[Saved entries]
+ + + +
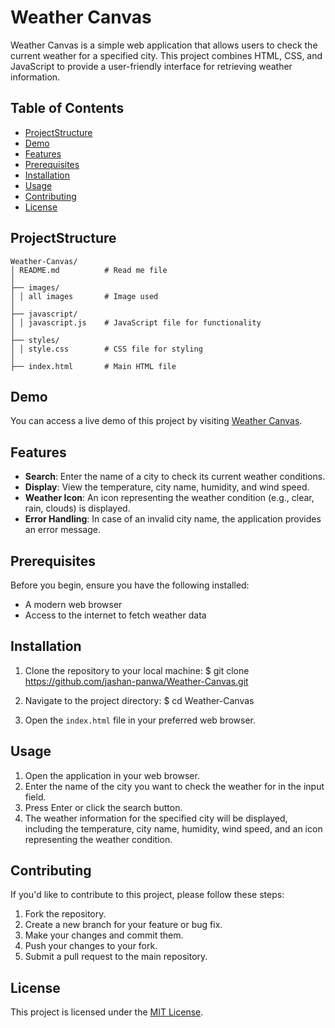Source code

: # Weather Canvas

Weather Canvas is a simple web application that allows users to check the current weather for a specified city. This project combines HTML, CSS, and JavaScript to provide a user-friendly interface for retrieving weather information.

## Table of Contents

- [ProjectStructure](#projectstructure)
- [Demo](#demo)
- [Features](#features)
- [Prerequisites](#prerequisites)
- [Installation](#installation)
- [Usage](#usage)
- [Contributing](#contributing)
- [License](#license)

## ProjectStructure

```
Weather-Canvas/
│ README.md          # Read me file
│ 
├── images/
│ │ all images       # Image used
│
├── javascript/
│ │ javascript.js    # JavaScript file for functionality
│
├── styles/
│ │ style.css        # CSS file for styling
│
├── index.html       # Main HTML file
```

## Demo

You can access a live demo of this project by visiting [Weather Canvas](https://jashan-panwa.github.io/Weather-Canvas/).

## Features

- **Search**: Enter the name of a city to check its current weather conditions.
- **Display**: View the temperature, city name, humidity, and wind speed.
- **Weather Icon**: An icon representing the weather condition (e.g., clear, rain, clouds) is displayed.
- **Error Handling**: In case of an invalid city name, the application provides an error message.

## Prerequisites

Before you begin, ensure you have the following installed:

- A modern web browser
- Access to the internet to fetch weather data

## Installation

1. Clone the repository to your local machine:
$ git clone https://github.com/jashan-panwa/Weather-Canvas.git

2. Navigate to the project directory:
$ cd Weather-Canvas

3. Open the `index.html` file in your preferred web browser.

## Usage

1. Open the application in your web browser.
2. Enter the name of the city you want to check the weather for in the input field.
3. Press Enter or click the search button.
4. The weather information for the specified city will be displayed, including the temperature, city name, humidity, wind speed, and an icon representing the weather condition.

## Contributing

If you'd like to contribute to this project, please follow these steps:

1. Fork the repository.
2. Create a new branch for your feature or bug fix.
3. Make your changes and commit them.
4. Push your changes to your fork.
5. Submit a pull request to the main repository.

## License

This project is licensed under the [MIT License](LICENSE).
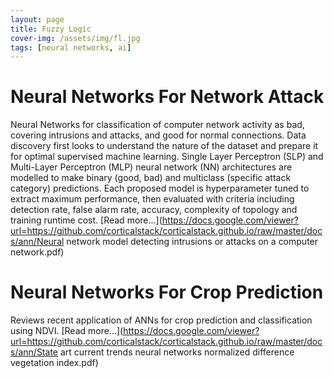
 ```yaml
---
layout: page
title: Fuzzy Logic
cover-img: /assets/img/fl.jpg
tags: [neural networks, ai]
---
```

# Neural Networks For Network Attack
Neural Networks for classification of computer network activity as bad, covering intrusions and attacks, and good for 
normal connections. Data discovery first looks to understand the nature of the dataset and prepare it for optimal 
supervised machine learning. Single Layer Perceptron (SLP) and Multi-Layer Perceptron (MLP) neural network (NN) 
architectures are modelled to make binary (good, bad) and multiclass (specific attack category) predictions. 
Each proposed model is hyperparameter tuned to extract maximum performance, then evaluated with criteria including 
detection rate, false alarm rate, accuracy, complexity of topology and training runtime cost. [Read more...](https://docs.google.com/viewer?url=https://github.com/corticalstack/corticalstack.github.io/raw/master/docs/ann/Neural network model detecting intrusions or attacks on a computer network.pdf)

# Neural Networks For Crop Prediction
Reviews recent application of ANNs for crop prediction and classification using NDVI. [Read more...](https://docs.google.com/viewer?url=https://github.com/corticalstack/corticalstack.github.io/raw/master/docs/ann/State art current trends neural networks normalized difference vegetation index.pdf)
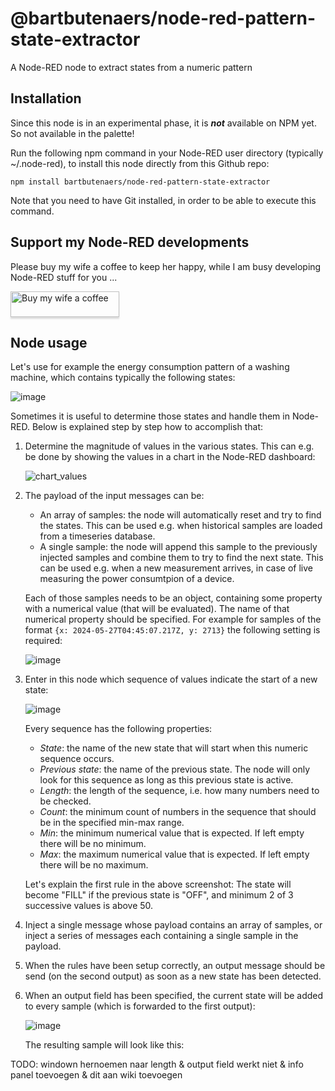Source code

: # @bartbutenaers/node-red-pattern-state-extractor
A Node-RED node to extract states from a numeric pattern

## Installation

Since this node is in an experimental phase, it is ***not*** available on NPM yet.  So not available in the palette!

Run the following npm command in your Node-RED user directory (typically ~/.node-red), to install this node directly from this Github repo:
```
npm install bartbutenaers/node-red-pattern-state-extractor
```
Note that you need to have Git installed, in order to be able to execute this command.

## Support my Node-RED developments

Please buy my wife a coffee to keep her happy, while I am busy developing Node-RED stuff for you ...

<a href="https://www.buymeacoffee.com/bartbutenaers" target="_blank"><img src="https://www.buymeacoffee.com/assets/img/custom_images/orange_img.png" alt="Buy my wife a coffee" style="height: 41px !important;width: 174px !important;box-shadow: 0px 3px 2px 0px rgba(190, 190, 190, 0.5) !important;-webkit-box-shadow: 0px 3px 2px 0px rgba(190, 190, 190, 0.5) !important;" ></a>

## Node usage
Let's use for example the energy consumption pattern of a washing machine, which contains typically the following states:

![image](https://github.com/bartbutenaers/node-red-pattern-state-extractor/assets/14224149/7d7f7f22-8120-4050-832f-77d0e750c872)

Sometimes it is useful to determine those states and handle them in Node-RED.  Below is explained step by step how to accomplish that:

1. Determine the magnitude of values in the various states.  This can e.g. be done by showing the values in a chart in the Node-RED dashboard:

   ![chart_values](https://github.com/bartbutenaers/node-red-pattern-state-extractor/assets/14224149/287d7a7c-3b02-4059-b6ba-edd8cb3b0909)

2. The payload of the input messages can be:
   + An array of samples: the node will automatically reset and try to find the states.  This can be used e.g. when historical samples are loaded from a timeseries database.
   + A single sample: the node will append this sample to the previously injected samples and combine them to try to find the next state.  This can be used e.g. when a new measurement arrives, in case of live measuring the power consumtpion of a device.

   Each of those samples needs to be an object, containing some property with a numerical value (that will be evaluated).  The name of that numerical property should be specified.  For example for samples of the format `{x: 2024-05-27T04:45:07.217Z, y: 2713}` the following setting is required:

   ![image](https://github.com/bartbutenaers/node-red-pattern-state-extractor/assets/14224149/6e842b75-d449-4798-8fdc-900d0b78b058)

3. Enter in this node which sequence of values indicate the start of a new state:

   ![image](https://github.com/bartbutenaers/node-red-pattern-state-extractor/assets/14224149/aed6d51d-60ee-4ea2-a5b5-610eb1aa33c6)

   Every sequence has the following properties:
   + *State*: the name of the new state that will start when this numeric sequence occurs.
   + *Previous state*: the name of the previous state.  The node will only look for this sequence as long as this previous state is active.
   + *Length*: the length of the sequence, i.e. how many numbers need to be checked.
   + *Count*: the minimum count of numbers in the sequence that should be in the specified min-max range.
   + *Min*: the minimum numerical value that is expected.  If left empty there will be no minimum.
   + *Max*: the maximum numerical value that is expected.  If left empty there will be no maximum.

   Let's explain the first rule in the above screenshot:  The state will become "FILL" if the previous state is "OFF", and minimum 2 of 3 successive values is above 50.

5. Inject a single message whose payload contains an array of samples, or inject a series of messages each containing a single sample in the payload.

6. When the rules have been setup correctly, an output message should be send (on the second output) as soon as a new state has been detected.

7. When an output field has been specified, the current state will be added to every sample (which is forwarded to the first output):

   ![image](https://github.com/bartbutenaers/node-red-pattern-state-extractor/assets/14224149/b94c7354-b8b8-4b1e-bec5-6091436e8580)

   The resulting sample will look like this:

TODO: windown hernoemen naar length & output field werkt niet & info panel toevoegen & dit aan wiki toevoegen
+ + + +
Write out each line of the data above exactly, starting at the top and finishing with the line containing "## Table of Contents"; omit the pictures.

Source code

: # Weather Canvas

Weather Canvas is a simple web application that allows users to check the current weather for a specified city. This project combines HTML, CSS, and JavaScript to provide a user-friendly interface for retrieving weather information.

## Table of Contents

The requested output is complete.